--- WHAT THE EXERCISE ASKS ---
Your answer should consist of the lines holding "write", copied from the material below.

--- DATASET RECORDS ---
○ ○ ○ ○ ○
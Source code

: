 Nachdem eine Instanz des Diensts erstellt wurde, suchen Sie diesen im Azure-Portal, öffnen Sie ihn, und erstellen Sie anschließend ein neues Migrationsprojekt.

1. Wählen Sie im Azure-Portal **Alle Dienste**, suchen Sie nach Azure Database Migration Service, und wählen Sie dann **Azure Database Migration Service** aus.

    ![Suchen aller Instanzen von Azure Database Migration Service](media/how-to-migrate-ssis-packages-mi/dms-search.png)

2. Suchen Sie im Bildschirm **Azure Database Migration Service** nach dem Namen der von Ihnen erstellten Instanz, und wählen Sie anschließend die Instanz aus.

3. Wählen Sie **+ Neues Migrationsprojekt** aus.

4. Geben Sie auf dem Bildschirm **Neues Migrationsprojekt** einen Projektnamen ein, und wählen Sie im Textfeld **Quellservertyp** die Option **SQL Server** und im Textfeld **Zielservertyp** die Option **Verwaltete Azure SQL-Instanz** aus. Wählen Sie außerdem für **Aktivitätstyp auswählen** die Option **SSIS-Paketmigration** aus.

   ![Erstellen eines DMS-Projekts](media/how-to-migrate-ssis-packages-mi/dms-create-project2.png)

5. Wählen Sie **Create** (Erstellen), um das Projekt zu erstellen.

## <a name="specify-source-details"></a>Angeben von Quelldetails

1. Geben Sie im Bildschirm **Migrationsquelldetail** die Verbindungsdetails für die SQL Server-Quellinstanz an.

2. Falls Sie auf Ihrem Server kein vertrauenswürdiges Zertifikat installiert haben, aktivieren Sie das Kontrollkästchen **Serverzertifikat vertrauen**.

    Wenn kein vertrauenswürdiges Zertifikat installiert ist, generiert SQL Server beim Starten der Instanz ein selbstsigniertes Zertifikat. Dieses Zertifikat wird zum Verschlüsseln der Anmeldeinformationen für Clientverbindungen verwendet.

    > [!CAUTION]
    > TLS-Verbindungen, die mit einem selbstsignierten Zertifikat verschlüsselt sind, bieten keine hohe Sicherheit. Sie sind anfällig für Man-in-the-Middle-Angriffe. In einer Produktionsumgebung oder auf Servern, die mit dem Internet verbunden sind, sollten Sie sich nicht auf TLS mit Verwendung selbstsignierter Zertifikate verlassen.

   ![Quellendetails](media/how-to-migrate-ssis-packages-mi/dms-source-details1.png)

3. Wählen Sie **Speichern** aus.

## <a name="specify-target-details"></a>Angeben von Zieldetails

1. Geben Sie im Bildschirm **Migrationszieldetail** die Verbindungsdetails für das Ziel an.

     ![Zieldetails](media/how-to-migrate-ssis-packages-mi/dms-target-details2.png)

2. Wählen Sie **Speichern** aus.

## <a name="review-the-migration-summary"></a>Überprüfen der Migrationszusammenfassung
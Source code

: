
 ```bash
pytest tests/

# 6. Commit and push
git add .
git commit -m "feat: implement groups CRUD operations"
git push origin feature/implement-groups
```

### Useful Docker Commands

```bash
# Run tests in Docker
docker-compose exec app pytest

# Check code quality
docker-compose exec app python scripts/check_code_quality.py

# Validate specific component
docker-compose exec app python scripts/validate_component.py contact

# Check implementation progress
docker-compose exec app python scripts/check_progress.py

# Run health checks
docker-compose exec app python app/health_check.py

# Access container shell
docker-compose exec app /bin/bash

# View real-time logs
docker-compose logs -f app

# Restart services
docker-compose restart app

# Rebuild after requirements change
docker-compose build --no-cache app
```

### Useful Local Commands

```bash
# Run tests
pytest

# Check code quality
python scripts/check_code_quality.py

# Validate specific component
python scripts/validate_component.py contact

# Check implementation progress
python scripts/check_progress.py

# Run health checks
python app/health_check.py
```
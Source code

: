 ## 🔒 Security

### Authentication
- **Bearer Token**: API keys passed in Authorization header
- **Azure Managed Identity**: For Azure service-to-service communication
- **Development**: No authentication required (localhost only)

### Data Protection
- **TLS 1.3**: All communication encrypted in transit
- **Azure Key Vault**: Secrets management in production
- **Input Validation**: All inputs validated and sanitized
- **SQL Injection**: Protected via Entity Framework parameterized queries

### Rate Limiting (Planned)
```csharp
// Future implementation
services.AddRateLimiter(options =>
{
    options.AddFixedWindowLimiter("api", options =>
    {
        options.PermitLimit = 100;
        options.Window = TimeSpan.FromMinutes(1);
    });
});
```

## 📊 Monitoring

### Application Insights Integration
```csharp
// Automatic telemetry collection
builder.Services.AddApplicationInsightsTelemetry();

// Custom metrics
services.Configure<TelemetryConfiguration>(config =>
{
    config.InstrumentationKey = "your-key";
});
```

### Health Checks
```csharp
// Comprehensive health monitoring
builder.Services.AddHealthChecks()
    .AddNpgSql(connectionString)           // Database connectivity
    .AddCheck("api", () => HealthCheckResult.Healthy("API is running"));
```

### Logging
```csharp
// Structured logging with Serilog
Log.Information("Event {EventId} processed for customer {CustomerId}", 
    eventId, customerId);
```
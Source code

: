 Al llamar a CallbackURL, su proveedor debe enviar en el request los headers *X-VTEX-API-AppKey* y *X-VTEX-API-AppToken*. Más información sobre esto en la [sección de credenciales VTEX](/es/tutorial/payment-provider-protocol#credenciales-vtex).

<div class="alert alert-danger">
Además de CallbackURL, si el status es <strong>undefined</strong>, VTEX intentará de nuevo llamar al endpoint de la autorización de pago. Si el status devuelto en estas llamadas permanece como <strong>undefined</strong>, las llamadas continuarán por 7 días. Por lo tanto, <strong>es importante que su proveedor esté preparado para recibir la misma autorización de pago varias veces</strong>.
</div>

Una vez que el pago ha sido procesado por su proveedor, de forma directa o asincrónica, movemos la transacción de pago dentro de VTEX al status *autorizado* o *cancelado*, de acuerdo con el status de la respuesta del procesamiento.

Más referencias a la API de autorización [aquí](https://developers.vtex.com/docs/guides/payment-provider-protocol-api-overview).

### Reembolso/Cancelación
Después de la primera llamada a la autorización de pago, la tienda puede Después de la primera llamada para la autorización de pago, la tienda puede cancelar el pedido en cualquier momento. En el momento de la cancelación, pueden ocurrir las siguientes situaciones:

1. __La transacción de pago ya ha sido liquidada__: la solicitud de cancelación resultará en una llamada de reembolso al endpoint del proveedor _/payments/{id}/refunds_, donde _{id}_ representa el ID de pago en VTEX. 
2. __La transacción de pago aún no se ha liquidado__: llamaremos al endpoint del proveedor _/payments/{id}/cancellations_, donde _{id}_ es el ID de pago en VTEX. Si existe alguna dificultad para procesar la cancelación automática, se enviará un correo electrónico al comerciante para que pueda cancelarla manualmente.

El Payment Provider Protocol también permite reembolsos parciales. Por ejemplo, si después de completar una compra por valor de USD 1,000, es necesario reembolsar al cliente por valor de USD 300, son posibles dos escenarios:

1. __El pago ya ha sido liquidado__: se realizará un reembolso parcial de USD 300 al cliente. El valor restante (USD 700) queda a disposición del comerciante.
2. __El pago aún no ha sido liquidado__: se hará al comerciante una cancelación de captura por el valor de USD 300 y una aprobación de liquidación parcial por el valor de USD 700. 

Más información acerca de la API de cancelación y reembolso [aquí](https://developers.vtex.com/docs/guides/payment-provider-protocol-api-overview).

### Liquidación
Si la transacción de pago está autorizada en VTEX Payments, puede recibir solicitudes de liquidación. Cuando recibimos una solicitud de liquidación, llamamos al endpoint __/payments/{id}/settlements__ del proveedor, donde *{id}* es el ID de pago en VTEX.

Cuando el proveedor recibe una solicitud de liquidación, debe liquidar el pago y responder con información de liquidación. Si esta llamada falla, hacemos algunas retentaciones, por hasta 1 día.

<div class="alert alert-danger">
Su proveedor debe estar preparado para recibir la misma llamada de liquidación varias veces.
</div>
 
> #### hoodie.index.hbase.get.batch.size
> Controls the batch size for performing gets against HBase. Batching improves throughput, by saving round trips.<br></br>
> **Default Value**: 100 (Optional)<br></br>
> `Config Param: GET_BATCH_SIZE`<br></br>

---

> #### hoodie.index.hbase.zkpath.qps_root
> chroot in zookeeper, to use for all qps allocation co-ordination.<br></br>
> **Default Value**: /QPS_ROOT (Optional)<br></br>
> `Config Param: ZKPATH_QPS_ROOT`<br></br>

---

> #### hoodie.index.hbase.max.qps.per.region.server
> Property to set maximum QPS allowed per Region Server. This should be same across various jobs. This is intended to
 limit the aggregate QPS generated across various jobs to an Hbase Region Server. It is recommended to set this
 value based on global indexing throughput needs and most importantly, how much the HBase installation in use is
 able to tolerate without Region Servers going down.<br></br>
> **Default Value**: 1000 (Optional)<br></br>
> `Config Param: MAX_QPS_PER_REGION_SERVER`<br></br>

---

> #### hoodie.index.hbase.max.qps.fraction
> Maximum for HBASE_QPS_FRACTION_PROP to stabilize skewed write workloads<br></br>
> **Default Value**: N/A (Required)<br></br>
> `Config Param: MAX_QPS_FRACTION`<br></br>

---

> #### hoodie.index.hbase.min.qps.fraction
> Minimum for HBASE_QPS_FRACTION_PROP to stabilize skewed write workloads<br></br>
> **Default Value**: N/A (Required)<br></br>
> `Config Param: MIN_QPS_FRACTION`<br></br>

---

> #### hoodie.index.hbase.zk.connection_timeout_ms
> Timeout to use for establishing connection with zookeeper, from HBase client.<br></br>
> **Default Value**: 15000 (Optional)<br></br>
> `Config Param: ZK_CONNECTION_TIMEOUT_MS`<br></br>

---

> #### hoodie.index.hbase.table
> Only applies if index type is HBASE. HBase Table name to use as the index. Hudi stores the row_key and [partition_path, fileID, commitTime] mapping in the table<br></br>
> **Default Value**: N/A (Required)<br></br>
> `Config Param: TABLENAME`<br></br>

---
○ ○ ○ ○ ○
--- FINISHED EXERCISE ---
> Maximum for HBASE_QPS_FRACTION_PROP to stabilize skewed write workloads<br></br>
> Minimum for HBASE_QPS_FRACTION_PROP to stabilize skewed write workloads<br></br>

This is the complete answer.